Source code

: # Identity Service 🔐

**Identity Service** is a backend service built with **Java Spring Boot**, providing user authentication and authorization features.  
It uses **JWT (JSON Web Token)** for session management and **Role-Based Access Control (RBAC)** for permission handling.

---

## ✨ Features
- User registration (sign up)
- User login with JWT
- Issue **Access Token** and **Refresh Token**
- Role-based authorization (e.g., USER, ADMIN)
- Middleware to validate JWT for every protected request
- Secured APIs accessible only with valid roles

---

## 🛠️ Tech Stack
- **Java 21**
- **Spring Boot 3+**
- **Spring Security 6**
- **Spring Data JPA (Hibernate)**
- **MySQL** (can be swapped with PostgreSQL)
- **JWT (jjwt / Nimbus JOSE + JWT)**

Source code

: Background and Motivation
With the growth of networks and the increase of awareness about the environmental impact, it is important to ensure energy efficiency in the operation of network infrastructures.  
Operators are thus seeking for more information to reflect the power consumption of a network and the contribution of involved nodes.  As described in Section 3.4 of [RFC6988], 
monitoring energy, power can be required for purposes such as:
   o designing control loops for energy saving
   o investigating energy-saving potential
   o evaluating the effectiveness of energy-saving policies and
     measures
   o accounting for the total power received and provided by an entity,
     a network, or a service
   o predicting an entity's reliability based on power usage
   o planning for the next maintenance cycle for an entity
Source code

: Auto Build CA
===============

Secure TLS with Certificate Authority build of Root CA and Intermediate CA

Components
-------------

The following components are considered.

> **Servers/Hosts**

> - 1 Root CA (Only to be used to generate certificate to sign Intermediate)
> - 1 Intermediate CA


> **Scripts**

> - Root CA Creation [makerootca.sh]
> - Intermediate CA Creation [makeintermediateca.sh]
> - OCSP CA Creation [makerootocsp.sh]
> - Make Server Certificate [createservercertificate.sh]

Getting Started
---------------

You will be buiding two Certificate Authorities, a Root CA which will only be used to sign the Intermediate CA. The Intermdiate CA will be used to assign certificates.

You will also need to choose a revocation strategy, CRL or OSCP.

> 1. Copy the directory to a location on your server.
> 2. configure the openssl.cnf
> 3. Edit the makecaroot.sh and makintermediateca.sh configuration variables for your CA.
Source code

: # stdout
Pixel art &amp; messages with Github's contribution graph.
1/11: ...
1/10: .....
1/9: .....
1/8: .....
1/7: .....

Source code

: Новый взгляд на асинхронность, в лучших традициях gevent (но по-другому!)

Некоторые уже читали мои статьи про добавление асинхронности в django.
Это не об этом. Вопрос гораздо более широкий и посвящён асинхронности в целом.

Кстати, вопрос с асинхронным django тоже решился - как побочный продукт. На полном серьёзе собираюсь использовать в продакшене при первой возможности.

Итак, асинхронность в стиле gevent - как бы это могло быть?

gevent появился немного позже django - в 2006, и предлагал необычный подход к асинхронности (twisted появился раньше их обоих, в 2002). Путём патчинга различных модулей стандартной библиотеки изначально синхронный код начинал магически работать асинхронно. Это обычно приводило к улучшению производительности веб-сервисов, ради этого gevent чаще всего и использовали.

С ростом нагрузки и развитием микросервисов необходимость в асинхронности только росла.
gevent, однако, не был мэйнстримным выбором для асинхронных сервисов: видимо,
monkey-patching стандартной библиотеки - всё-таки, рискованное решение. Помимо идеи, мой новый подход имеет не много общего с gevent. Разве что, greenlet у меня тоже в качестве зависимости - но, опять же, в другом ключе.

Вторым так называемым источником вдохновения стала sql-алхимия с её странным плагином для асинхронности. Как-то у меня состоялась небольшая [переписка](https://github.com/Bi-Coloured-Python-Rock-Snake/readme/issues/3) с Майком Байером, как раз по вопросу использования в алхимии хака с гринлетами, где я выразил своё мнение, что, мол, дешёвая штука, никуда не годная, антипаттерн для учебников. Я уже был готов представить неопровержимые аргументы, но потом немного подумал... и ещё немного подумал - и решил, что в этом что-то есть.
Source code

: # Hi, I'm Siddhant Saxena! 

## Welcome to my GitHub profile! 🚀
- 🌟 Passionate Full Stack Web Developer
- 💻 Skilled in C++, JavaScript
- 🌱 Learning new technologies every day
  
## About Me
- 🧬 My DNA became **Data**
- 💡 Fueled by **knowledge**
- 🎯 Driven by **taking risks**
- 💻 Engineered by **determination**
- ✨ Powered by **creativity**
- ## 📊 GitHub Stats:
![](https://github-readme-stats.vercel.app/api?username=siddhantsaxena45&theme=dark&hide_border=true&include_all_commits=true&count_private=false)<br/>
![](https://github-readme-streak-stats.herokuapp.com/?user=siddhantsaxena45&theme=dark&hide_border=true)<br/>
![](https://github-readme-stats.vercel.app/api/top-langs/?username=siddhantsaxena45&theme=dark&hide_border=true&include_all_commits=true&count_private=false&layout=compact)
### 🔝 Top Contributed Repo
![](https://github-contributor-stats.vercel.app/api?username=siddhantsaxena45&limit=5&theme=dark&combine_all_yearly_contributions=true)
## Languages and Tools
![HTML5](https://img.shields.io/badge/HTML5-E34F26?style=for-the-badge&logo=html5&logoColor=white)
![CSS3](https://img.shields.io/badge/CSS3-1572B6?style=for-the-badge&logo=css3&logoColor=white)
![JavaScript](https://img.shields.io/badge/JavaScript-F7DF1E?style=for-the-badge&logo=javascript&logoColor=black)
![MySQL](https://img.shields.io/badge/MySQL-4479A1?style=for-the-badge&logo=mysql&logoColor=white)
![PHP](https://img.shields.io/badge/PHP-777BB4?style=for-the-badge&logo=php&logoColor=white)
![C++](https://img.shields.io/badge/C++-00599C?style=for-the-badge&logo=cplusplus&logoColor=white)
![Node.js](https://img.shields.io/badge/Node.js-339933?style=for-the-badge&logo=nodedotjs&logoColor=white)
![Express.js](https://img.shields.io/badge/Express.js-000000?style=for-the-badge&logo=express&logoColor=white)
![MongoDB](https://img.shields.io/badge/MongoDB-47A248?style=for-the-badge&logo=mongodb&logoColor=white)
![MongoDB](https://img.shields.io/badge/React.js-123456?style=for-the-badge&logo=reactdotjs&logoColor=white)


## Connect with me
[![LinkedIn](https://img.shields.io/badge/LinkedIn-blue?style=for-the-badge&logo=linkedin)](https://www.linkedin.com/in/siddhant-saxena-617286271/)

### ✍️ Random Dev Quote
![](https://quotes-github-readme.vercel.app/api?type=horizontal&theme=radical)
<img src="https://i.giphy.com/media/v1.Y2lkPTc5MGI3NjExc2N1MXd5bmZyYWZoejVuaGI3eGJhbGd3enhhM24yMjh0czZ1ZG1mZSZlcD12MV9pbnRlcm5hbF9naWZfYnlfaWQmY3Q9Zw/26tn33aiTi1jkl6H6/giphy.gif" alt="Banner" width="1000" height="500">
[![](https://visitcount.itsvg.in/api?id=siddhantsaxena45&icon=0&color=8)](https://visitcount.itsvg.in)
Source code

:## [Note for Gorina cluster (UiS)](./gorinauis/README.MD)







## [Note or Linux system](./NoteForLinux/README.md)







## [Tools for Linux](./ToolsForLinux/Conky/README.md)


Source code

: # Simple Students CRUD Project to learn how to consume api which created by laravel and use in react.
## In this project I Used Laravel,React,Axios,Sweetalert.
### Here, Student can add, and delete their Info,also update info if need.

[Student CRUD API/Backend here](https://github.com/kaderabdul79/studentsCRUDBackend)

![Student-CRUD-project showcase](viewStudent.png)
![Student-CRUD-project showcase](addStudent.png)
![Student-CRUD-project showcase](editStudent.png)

__Work required__: Answer with one number only, the count of lines in the listing that hold the word "network".

__Result of this exercise__: 3